**REQUIRED WORK**
Each line in the records that mentions the word "test" needs to be listed.
----
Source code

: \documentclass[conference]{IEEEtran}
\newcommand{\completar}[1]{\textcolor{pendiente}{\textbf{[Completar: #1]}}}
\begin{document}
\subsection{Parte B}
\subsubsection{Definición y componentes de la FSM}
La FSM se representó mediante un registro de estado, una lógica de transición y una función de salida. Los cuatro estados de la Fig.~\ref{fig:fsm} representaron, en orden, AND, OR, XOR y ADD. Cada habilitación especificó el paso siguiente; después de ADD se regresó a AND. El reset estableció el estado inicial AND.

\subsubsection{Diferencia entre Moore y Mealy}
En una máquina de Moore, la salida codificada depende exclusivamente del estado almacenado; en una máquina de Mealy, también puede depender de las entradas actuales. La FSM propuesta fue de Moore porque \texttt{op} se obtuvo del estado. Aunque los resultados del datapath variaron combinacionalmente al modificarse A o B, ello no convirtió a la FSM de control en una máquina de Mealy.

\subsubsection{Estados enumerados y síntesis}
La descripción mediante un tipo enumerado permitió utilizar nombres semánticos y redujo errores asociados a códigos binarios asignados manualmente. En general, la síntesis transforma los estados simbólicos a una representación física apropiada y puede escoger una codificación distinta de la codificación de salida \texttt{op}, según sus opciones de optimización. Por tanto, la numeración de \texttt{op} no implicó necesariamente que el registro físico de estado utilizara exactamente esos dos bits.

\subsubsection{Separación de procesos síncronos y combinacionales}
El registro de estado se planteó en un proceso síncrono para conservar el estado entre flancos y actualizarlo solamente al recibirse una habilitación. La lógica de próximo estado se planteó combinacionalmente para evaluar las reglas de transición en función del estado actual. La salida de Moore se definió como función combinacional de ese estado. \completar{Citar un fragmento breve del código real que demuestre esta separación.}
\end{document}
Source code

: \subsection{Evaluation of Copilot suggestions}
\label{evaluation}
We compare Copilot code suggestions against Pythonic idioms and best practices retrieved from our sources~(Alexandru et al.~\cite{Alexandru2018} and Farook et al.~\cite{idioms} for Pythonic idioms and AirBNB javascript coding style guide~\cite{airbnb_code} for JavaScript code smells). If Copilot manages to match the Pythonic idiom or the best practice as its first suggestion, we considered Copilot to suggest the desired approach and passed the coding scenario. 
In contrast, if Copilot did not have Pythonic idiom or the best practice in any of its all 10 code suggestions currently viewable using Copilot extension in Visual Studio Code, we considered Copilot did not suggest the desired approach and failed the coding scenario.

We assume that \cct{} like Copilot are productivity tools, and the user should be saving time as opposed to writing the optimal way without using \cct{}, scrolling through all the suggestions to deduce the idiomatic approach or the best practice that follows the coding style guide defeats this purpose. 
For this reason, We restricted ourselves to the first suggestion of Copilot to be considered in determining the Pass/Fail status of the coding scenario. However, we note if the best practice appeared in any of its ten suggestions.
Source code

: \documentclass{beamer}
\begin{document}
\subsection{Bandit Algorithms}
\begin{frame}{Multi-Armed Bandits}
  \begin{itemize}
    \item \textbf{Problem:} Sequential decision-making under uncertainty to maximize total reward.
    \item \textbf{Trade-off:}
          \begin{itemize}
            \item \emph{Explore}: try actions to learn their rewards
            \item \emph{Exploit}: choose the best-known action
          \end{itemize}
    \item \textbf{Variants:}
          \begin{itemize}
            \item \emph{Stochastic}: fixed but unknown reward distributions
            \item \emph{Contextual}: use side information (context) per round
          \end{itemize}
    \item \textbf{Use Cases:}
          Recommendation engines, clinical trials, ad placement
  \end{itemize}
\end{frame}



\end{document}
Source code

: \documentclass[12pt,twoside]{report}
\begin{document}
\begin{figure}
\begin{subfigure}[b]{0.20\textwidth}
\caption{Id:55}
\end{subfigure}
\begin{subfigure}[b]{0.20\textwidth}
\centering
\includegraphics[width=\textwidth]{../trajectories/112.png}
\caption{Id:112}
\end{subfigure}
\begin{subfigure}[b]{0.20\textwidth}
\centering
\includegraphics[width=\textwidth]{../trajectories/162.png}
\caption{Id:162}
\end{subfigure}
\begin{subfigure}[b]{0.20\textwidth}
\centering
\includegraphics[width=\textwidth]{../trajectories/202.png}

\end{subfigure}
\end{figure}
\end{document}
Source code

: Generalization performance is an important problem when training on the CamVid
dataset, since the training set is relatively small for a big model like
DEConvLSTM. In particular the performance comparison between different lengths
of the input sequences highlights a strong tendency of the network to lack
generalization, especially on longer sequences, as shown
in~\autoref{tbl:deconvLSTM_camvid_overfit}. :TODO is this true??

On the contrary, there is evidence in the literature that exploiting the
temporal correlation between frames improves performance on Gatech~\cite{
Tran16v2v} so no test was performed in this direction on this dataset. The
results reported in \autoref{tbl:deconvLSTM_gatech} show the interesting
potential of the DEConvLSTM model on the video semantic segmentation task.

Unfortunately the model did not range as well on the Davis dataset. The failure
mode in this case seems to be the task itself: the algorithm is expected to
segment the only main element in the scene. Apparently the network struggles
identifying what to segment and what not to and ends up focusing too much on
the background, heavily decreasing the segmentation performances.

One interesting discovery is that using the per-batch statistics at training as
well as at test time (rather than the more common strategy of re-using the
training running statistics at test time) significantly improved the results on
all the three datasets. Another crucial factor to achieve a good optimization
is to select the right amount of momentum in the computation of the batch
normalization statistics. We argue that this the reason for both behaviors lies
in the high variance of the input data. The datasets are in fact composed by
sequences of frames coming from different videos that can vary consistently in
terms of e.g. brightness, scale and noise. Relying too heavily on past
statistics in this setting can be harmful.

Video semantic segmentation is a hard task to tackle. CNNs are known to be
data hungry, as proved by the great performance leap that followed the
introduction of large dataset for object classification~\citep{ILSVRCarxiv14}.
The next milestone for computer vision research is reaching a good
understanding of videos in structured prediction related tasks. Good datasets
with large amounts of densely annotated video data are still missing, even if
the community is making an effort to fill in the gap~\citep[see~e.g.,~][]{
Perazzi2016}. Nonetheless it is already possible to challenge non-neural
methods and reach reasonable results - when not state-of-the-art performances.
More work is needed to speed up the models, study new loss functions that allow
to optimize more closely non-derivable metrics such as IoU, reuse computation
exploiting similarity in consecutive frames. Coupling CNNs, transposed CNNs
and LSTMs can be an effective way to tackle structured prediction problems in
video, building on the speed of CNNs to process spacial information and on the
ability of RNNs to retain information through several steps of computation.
----
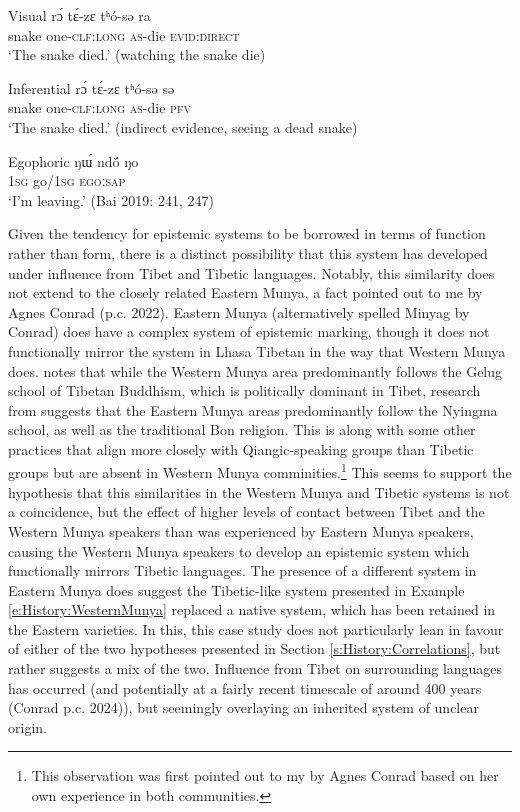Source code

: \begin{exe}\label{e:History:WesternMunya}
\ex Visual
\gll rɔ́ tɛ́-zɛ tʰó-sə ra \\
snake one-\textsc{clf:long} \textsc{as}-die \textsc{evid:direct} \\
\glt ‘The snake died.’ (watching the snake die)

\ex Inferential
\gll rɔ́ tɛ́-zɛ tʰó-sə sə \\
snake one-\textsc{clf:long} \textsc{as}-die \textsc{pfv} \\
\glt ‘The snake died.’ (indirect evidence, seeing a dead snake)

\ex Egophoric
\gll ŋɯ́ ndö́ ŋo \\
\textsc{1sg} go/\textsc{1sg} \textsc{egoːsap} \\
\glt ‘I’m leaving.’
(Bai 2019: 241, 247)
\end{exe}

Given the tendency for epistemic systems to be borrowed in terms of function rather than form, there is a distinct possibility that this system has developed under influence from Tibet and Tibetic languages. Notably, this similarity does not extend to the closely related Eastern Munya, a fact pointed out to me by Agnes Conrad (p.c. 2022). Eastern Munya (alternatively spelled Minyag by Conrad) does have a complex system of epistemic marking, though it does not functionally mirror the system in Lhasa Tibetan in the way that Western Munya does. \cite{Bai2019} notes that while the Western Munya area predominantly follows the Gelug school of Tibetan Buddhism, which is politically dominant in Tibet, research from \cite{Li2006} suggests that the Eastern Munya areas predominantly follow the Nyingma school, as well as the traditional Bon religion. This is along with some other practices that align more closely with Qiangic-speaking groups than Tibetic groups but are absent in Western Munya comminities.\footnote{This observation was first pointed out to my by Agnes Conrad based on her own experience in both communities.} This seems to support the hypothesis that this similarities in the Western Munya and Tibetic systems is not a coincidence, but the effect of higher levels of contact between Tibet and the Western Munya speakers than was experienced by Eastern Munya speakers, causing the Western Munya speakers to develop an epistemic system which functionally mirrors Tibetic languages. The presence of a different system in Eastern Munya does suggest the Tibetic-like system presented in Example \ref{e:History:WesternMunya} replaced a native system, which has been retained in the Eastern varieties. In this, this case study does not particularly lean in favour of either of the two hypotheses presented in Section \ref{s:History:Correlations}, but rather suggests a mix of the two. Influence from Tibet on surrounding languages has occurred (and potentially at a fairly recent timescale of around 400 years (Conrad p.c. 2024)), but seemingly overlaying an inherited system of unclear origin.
----
**ANSWER FOR THE TASK**
Tran16v2v} so no test was performed in this direction on this dataset. The
well as at test time (rather than the more common strategy of re-using the
training running statistics at test time) significantly improved the results on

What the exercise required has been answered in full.